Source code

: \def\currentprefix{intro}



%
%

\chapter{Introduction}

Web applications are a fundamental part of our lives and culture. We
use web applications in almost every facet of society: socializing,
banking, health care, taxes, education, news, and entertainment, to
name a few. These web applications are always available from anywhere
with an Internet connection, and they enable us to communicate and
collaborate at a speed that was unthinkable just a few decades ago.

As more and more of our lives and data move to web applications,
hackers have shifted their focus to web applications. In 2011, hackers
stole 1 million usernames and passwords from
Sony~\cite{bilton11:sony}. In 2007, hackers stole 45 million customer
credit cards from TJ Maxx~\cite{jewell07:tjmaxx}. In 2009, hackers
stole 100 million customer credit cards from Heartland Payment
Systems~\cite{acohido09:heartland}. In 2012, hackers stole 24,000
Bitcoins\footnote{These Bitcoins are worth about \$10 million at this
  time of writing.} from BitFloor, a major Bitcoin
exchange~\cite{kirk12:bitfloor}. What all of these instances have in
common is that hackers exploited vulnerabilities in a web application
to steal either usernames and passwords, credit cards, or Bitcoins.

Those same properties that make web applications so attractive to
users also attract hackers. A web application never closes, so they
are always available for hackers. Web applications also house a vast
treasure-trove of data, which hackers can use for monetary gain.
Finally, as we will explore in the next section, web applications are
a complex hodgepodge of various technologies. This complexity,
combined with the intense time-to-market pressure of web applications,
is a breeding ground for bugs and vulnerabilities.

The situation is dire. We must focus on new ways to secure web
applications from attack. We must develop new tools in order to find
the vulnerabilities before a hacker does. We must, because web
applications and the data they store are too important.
______
**What is required**.
When a line in the data above contains the string "cards", copy that line.

**Response area**.
credit cards from TJ Maxx~\cite{jewell07:tjmaxx}. In 2009, hackers
stole 100 million customer credit cards from Heartland Payment
to steal either usernames and passwords, credit cards, or Bitcoins.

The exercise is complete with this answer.